Records provided:
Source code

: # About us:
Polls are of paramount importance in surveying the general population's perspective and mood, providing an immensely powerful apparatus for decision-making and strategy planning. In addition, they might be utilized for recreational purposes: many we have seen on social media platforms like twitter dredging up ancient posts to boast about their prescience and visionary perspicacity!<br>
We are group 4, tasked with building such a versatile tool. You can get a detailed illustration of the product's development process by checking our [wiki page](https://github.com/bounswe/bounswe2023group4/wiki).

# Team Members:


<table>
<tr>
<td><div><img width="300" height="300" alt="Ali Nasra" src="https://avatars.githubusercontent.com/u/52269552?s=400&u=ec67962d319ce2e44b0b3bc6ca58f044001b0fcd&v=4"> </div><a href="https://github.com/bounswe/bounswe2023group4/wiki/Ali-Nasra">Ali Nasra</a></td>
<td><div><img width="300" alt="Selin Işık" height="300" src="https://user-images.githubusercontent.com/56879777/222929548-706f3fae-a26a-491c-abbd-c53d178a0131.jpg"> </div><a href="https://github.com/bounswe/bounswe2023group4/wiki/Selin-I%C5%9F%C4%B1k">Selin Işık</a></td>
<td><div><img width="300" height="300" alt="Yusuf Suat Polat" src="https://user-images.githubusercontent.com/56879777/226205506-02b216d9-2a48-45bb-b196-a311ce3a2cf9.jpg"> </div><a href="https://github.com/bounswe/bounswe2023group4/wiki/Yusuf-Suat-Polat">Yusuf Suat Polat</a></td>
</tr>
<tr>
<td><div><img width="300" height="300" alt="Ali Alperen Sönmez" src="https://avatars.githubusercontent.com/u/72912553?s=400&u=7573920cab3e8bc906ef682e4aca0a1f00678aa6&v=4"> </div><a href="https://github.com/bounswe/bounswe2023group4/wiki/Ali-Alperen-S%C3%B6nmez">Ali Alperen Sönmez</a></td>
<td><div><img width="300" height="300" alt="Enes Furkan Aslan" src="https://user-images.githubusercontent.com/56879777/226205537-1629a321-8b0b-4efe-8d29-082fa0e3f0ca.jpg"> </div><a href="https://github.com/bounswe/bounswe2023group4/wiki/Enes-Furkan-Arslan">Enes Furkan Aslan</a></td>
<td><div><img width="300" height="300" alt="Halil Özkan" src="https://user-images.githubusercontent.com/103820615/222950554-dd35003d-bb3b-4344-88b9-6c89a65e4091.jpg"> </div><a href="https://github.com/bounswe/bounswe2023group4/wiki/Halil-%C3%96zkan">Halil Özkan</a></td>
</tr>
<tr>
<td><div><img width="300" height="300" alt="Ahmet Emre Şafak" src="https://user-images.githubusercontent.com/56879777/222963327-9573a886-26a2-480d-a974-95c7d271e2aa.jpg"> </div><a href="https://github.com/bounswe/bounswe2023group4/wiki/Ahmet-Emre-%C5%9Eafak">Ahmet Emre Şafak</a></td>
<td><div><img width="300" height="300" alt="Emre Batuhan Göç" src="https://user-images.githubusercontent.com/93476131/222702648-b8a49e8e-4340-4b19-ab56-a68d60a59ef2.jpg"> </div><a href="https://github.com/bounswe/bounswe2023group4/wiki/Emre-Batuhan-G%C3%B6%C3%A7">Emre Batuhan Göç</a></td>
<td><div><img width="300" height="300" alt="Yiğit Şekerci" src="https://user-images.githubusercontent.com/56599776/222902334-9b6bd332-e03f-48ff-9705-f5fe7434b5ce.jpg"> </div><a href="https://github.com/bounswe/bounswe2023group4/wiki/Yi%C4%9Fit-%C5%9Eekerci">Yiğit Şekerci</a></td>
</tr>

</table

To do:
Each record, exactly as written, is to be printed again.

Answer:
Source code

: # About us:
Polls are of paramount importance in surveying the general population's perspective and mood, providing an immensely powerful apparatus for decision-making and strategy planning. In addition, they might be utilized for recreational purposes: many we have seen on social media platforms like twitter dredging up ancient posts to boast about their prescience and visionary perspicacity!<br>
We are group 4, tasked with building such a versatile tool. You can get a detailed illustration of the product's development process by checking our [wiki page](https://github.com/bounswe/bounswe2023group4/wiki).

# Team Members:


<table>
<tr>
<td><div><img width="300" height="300" alt="Ali Nasra" src="https://avatars.githubusercontent.com/u/52269552?s=400&u=ec67962d319ce2e44b0b3bc6ca58f044001b0fcd&v=4"> </div><a href="https://github.com/bounswe/bounswe2023group4/wiki/Ali-Nasra">Ali Nasra</a></td>
<td><div><img width="300" alt="Selin Işık" height="300" src="https://user-images.githubusercontent.com/56879777/222929548-706f3fae-a26a-491c-abbd-c53d178a0131.jpg"> </div><a href="https://github.com/bounswe/bounswe2023group4/wiki/Selin-I%C5%9F%C4%B1k">Selin Işık</a></td>
<td><div><img width="300" height="300" alt="Yusuf Suat Polat" src="https://user-images.githubusercontent.com/56879777/226205506-02b216d9-2a48-45bb-b196-a311ce3a2cf9.jpg"> </div><a href="https://github.com/bounswe/bounswe2023group4/wiki/Yusuf-Suat-Polat">Yusuf Suat Polat</a></td>
</tr>
<tr>
<td><div><img width="300" height="300" alt="Ali Alperen Sönmez" src="https://avatars.githubusercontent.com/u/72912553?s=400&u=7573920cab3e8bc906ef682e4aca0a1f00678aa6&v=4"> </div><a href="https://github.com/bounswe/bounswe2023group4/wiki/Ali-Alperen-S%C3%B6nmez">Ali Alperen Sönmez</a></td>
<td><div><img width="300" height="300" alt="Enes Furkan Aslan" src="https://user-images.githubusercontent.com/56879777/226205537-1629a321-8b0b-4efe-8d29-082fa0e3f0ca.jpg"> </div><a href="https://github.com/bounswe/bounswe2023group4/wiki/Enes-Furkan-Arslan">Enes Furkan Aslan</a></td>
<td><div><img width="300" height="300" alt="Halil Özkan" src="https://user-images.githubusercontent.com/103820615/222950554-dd35003d-bb3b-4344-88b9-6c89a65e4091.jpg"> </div><a href="https://github.com/bounswe/bounswe2023group4/wiki/Halil-%C3%96zkan">Halil Özkan</a></td>
</tr>
<tr>
<td><div><img width="300" height="300" alt="Ahmet Emre Şafak" src="https://user-images.githubusercontent.com/56879777/222963327-9573a886-26a2-480d-a974-95c7d271e2aa.jpg"> </div><a href="https://github.com/bounswe/bounswe2023group4/wiki/Ahmet-Emre-%C5%9Eafak">Ahmet Emre Şafak</a></td>
<td><div><img width="300" height="300" alt="Emre Batuhan Göç" src="https://user-images.githubusercontent.com/93476131/222702648-b8a49e8e-4340-4b19-ab56-a68d60a59ef2.jpg"> </div><a href="https://github.com/bounswe/bounswe2023group4/wiki/Emre-Batuhan-G%C3%B6%C3%A7">Emre Batuhan Göç</a></td>
<td><div><img width="300" height="300" alt="Yiğit Şekerci" src="https://user-images.githubusercontent.com/56599776/222902334-9b6bd332-e03f-48ff-9705-f5fe7434b5ce.jpg"> </div><a href="https://github.com/bounswe/bounswe2023group4/wiki/Yi%C4%9Fit-%C5%9Eekerci">Yiğit Şekerci</a></td>
</tr>

</table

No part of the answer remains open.